== Segment start ==

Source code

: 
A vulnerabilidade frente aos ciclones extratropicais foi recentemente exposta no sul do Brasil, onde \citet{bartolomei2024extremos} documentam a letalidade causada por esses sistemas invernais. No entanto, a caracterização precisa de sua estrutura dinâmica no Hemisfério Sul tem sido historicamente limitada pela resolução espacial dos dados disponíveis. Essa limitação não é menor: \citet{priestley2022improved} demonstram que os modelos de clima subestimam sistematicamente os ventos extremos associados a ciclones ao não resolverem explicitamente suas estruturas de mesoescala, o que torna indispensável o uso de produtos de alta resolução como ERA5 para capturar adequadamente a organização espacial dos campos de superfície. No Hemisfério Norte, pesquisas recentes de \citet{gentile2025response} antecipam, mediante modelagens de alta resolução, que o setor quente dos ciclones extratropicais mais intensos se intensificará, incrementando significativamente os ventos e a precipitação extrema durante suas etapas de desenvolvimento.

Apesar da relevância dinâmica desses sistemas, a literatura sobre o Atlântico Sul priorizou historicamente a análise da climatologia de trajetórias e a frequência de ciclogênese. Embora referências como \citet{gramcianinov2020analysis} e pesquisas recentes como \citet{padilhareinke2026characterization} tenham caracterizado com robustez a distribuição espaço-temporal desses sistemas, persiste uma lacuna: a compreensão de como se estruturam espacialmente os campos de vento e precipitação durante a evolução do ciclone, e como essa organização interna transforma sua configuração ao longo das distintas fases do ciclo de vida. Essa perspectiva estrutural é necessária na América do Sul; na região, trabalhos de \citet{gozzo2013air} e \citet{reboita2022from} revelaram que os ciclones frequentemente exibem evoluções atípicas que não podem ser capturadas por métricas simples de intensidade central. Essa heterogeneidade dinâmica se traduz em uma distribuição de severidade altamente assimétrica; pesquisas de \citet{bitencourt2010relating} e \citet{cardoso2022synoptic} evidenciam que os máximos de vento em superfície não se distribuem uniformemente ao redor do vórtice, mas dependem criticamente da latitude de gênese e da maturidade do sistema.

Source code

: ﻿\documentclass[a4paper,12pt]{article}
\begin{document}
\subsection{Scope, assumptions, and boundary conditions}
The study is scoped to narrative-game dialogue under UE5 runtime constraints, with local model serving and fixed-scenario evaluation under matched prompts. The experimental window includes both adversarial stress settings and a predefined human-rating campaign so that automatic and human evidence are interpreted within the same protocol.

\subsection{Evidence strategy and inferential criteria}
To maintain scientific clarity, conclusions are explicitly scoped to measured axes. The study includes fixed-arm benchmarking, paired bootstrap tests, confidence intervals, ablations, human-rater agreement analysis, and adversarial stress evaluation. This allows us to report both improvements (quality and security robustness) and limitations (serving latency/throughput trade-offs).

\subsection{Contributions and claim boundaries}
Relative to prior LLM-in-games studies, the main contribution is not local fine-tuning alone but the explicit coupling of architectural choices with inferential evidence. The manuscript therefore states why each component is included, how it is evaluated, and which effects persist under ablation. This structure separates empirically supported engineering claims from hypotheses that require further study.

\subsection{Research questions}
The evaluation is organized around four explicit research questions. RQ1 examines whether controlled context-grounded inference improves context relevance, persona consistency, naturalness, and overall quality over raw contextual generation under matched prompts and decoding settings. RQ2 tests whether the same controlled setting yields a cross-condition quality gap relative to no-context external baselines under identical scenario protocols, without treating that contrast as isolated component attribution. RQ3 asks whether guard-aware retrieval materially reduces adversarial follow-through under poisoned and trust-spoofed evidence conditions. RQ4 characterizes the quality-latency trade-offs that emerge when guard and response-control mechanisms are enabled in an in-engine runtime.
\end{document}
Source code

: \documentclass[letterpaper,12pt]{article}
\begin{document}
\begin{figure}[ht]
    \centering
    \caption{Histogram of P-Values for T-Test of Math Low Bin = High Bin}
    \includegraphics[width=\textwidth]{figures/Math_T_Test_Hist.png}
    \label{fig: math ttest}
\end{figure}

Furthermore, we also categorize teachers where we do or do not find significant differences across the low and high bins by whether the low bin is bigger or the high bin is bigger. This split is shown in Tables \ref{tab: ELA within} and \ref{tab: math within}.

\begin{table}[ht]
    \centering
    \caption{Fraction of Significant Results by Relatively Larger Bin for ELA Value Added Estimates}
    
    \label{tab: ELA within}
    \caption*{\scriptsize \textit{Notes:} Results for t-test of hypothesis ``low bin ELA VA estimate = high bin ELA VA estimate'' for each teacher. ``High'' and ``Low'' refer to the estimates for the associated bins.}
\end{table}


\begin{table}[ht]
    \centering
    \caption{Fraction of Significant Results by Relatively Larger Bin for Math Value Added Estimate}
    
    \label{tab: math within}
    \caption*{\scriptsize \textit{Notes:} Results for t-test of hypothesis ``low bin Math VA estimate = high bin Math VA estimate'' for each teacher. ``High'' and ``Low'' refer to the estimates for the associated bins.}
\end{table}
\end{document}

== Segment end ==

TASK DIRECTIONS
Would you reproduce all of the data exactly, without a single alteration?

OUTPUT FOR THIS EXERCISE
Source code

: 
A vulnerabilidade frente aos ciclones extratropicais foi recentemente exposta no sul do Brasil, onde \citet{bartolomei2024extremos} documentam a letalidade causada por esses sistemas invernais. No entanto, a caracterização precisa de sua estrutura dinâmica no Hemisfério Sul tem sido historicamente limitada pela resolução espacial dos dados disponíveis. Essa limitação não é menor: \citet{priestley2022improved} demonstram que os modelos de clima subestimam sistematicamente os ventos extremos associados a ciclones ao não resolverem explicitamente suas estruturas de mesoescala, o que torna indispensável o uso de produtos de alta resolução como ERA5 para capturar adequadamente a organização espacial dos campos de superfície. No Hemisfério Norte, pesquisas recentes de \citet{gentile2025response} antecipam, mediante modelagens de alta resolução, que o setor quente dos ciclones extratropicais mais intensos se intensificará, incrementando significativamente os ventos e a precipitação extrema durante suas etapas de desenvolvimento.

Apesar da relevância dinâmica desses sistemas, a literatura sobre o Atlântico Sul priorizou historicamente a análise da climatologia de trajetórias e a frequência de ciclogênese. Embora referências como \citet{gramcianinov2020analysis} e pesquisas recentes como \citet{padilhareinke2026characterization} tenham caracterizado com robustez a distribuição espaço-temporal desses sistemas, persiste uma lacuna: a compreensão de como se estruturam espacialmente os campos de vento e precipitação durante a evolução do ciclone, e como essa organização interna transforma sua configuração ao longo das distintas fases do ciclo de vida. Essa perspectiva estrutural é necessária na América do Sul; na região, trabalhos de \citet{gozzo2013air} e \citet{reboita2022from} revelaram que os ciclones frequentemente exibem evoluções atípicas que não podem ser capturadas por métricas simples de intensidade central. Essa heterogeneidade dinâmica se traduz em uma distribuição de severidade altamente assimétrica; pesquisas de \citet{bitencourt2010relating} e \citet{cardoso2022synoptic} evidenciam que os máximos de vento em superfície não se distribuem uniformemente ao redor do vórtice, mas dependem criticamente da latitude de gênese e da maturidade do sistema.

Source code

: ﻿\documentclass[a4paper,12pt]{article}
\begin{document}
\subsection{Scope, assumptions, and boundary conditions}
The study is scoped to narrative-game dialogue under UE5 runtime constraints, with local model serving and fixed-scenario evaluation under matched prompts. The experimental window includes both adversarial stress settings and a predefined human-rating campaign so that automatic and human evidence are interpreted within the same protocol.

\subsection{Evidence strategy and inferential criteria}
To maintain scientific clarity, conclusions are explicitly scoped to measured axes. The study includes fixed-arm benchmarking, paired bootstrap tests, confidence intervals, ablations, human-rater agreement analysis, and adversarial stress evaluation. This allows us to report both improvements (quality and security robustness) and limitations (serving latency/throughput trade-offs).

\subsection{Contributions and claim boundaries}
Relative to prior LLM-in-games studies, the main contribution is not local fine-tuning alone but the explicit coupling of architectural choices with inferential evidence. The manuscript therefore states why each component is included, how it is evaluated, and which effects persist under ablation. This structure separates empirically supported engineering claims from hypotheses that require further study.

\subsection{Research questions}
The evaluation is organized around four explicit research questions. RQ1 examines whether controlled context-grounded inference improves context relevance, persona consistency, naturalness, and overall quality over raw contextual generation under matched prompts and decoding settings. RQ2 tests whether the same controlled setting yields a cross-condition quality gap relative to no-context external baselines under identical scenario protocols, without treating that contrast as isolated component attribution. RQ3 asks whether guard-aware retrieval materially reduces adversarial follow-through under poisoned and trust-spoofed evidence conditions. RQ4 characterizes the quality-latency trade-offs that emerge when guard and response-control mechanisms are enabled in an in-engine runtime.
\end{document}
Source code

: \documentclass[letterpaper,12pt]{article}
\begin{document}
\begin{figure}[ht]
    \centering
    \caption{Histogram of P-Values for T-Test of Math Low Bin = High Bin}
    \includegraphics[width=\textwidth]{figures/Math_T_Test_Hist.png}
    \label{fig: math ttest}
\end{figure}

Furthermore, we also categorize teachers where we do or do not find significant differences across the low and high bins by whether the low bin is bigger or the high bin is bigger. This split is shown in Tables \ref{tab: ELA within} and \ref{tab: math within}.

\begin{table}[ht]
    \centering
    \caption{Fraction of Significant Results by Relatively Larger Bin for ELA Value Added Estimates}
    
    \label{tab: ELA within}
    \caption*{\scriptsize \textit{Notes:} Results for t-test of hypothesis ``low bin ELA VA estimate = high bin ELA VA estimate'' for each teacher. ``High'' and ``Low'' refer to the estimates for the associated bins.}
\end{table}


\begin{table}[ht]
    \centering
    \caption{Fraction of Significant Results by Relatively Larger Bin for Math Value Added Estimate}
    
    \label{tab: math within}
    \caption*{\scriptsize \textit{Notes:} Results for t-test of hypothesis ``low bin Math VA estimate = high bin Math VA estimate'' for each teacher. ``High'' and ``Low'' refer to the estimates for the associated bins.}
\end{table}
\end{document}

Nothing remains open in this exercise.